Infelizmente, apesar dessa quase universalidade este é, cada vez mais, o Natal da indiferença, da frivolidade, do tempo profano, da moda, do hiperconsumo. Um Natal materialista, individualista, apenas mais um dia de férias, em que se consomem e oferecem coisas ou destinos a ver. Um Natal que é, tão só, mais um pico consumista no tempo acelerado, entre o real e o simulacro digital, em que a humanidade vive atualmente.
Mas o Natal que arranca da frase do Evangelho que dá início a esta crónica, é o Natal dos enfermos, dos pobres, dos abandonados, dos refugiados e perseguidos.

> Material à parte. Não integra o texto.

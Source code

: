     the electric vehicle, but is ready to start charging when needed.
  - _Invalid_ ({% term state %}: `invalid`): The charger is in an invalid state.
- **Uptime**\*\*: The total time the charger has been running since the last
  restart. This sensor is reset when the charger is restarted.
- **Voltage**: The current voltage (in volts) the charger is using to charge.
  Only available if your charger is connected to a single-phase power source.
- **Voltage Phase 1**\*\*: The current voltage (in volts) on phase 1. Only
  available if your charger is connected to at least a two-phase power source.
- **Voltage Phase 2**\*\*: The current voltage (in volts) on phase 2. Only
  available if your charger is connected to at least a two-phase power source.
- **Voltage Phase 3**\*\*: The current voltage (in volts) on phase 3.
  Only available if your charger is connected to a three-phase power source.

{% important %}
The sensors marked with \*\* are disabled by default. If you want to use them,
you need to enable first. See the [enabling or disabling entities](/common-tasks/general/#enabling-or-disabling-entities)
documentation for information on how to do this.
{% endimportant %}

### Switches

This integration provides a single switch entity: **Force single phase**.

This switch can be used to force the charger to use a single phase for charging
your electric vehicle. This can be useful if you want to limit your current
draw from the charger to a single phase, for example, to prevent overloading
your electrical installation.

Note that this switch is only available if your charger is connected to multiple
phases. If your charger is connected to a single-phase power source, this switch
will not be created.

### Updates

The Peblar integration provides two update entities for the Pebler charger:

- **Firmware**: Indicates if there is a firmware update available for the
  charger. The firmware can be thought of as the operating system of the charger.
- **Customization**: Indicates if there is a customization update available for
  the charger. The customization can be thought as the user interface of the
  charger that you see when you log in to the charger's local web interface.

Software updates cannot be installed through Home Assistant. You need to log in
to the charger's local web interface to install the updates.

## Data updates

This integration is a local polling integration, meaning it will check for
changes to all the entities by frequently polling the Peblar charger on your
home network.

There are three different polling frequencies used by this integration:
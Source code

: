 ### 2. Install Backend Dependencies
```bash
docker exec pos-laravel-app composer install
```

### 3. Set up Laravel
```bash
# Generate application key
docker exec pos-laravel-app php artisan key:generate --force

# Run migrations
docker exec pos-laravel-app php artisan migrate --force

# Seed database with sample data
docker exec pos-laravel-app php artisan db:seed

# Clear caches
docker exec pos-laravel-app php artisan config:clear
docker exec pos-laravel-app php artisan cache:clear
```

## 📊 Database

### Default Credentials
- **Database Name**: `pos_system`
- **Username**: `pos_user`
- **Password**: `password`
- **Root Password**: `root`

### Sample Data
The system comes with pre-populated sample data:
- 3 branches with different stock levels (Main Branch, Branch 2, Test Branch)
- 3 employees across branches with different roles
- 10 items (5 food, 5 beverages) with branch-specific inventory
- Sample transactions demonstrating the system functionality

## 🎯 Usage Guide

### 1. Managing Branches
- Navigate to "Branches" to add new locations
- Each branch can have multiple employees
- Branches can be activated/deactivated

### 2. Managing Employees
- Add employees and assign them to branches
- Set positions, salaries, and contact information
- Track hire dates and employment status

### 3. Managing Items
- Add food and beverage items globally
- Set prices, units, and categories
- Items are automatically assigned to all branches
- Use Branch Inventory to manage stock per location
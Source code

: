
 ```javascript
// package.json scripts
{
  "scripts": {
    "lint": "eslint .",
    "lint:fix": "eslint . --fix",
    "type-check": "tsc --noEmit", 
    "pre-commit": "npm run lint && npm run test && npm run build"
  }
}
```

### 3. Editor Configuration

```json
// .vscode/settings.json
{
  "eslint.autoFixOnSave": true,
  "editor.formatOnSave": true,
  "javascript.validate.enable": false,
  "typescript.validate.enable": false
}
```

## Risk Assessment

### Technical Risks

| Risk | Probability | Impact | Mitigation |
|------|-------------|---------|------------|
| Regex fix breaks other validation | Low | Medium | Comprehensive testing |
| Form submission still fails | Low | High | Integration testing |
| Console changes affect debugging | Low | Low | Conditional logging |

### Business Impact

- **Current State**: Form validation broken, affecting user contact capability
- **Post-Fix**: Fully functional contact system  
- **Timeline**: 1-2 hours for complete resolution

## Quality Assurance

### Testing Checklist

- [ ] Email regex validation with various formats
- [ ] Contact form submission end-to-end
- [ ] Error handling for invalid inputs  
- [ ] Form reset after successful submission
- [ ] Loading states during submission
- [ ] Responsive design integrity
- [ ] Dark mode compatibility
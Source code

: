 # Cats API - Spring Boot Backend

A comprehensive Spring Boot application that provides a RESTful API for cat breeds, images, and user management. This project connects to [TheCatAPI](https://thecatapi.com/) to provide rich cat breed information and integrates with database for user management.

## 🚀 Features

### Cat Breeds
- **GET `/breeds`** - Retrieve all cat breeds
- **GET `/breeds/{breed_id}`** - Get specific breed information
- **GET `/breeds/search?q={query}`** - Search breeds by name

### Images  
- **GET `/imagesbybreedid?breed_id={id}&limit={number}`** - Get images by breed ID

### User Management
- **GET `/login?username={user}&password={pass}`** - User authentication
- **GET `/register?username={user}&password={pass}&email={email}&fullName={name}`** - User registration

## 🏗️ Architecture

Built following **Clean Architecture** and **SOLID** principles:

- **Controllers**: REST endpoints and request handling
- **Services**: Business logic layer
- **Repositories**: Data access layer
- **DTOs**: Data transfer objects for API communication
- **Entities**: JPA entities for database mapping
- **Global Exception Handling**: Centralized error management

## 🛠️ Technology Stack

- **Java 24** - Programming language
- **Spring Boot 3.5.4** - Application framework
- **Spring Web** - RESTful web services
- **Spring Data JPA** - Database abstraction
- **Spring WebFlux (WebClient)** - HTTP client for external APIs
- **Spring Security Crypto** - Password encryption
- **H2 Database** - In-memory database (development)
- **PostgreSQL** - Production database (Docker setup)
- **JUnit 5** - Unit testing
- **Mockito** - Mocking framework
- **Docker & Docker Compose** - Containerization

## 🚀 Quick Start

É o Natal da paz, contra as guerras e a violência, do amor e amizade contra o ódio, da esperança contra a inveja e o ressentimento. É o Natal dos que morrem ou sofrem, na Ucrânia, em Israel, na Palestina ou, infelizmente, em tantos outros lugares por esse mundo fora. É o Natal dos que, sofrendo, e sem tantas vezes disso se darem conta, procuram avidamente a voz de Deus.
Voz que nos ajuda a renascer face às agruras da vida. Que nos chama à responsabilidade pelos nossos atos, enquanto humanos sujeitos da liberdade e da escolha fraterna. Mas também a voz que nos faz crescer espiritualmente, ao encontro do outro, como se fossemos nós mesmos (lembrando Levinas ou Ricoeur). Voz que também nos desperta para a alegria de viver na contingência, na indeterminação da natureza que nos rodeia.
É esse, aliás, por exemplo, o significado do presépio: a recriação da simbiose, da harmonia, entre o humano e natureza, no espaço-tempo do mundo. Uma relação sagrada no amor a Cristo que teve, justamente, a sua primeira representação em Assis, pela mão de São Francisco.
Presépio que, quer por receio de cancelamento, que devido a outra qualquer causa minoritária efervescente, corre o sério risco de perder o seu lugar no Natal de cada um. O que será uma enorme perda para todos, pois ser cristão, hoje, é um sinal de abertura e ecumenismo que não deve chocar ninguém. E muito menos quando o que se representa, é o encanto de uma família, o nascimento de uma criança, uma nova vida, com o todo o seu milagre.
Milagre que é também o do tempo, como um trilho desconhecido, que se percorre paulatinamente, através da memória e da saudade, realizando o homem na sua imperfeição e finitude. Milagre que é também o da fé, da confiança, da nossa relação pessoal com um Deus presente no mundo.
Por isso, celebrar o Natal significa olhar para cima, sentir o tempo em cada um de nós, no advento que antecipa Cristo, Deus feito homem, cuja corrente, cujo fio da trama, vem dos primórdios e é composto por todos os que nunca desistiram de lutar por um mundo mais digno e justo.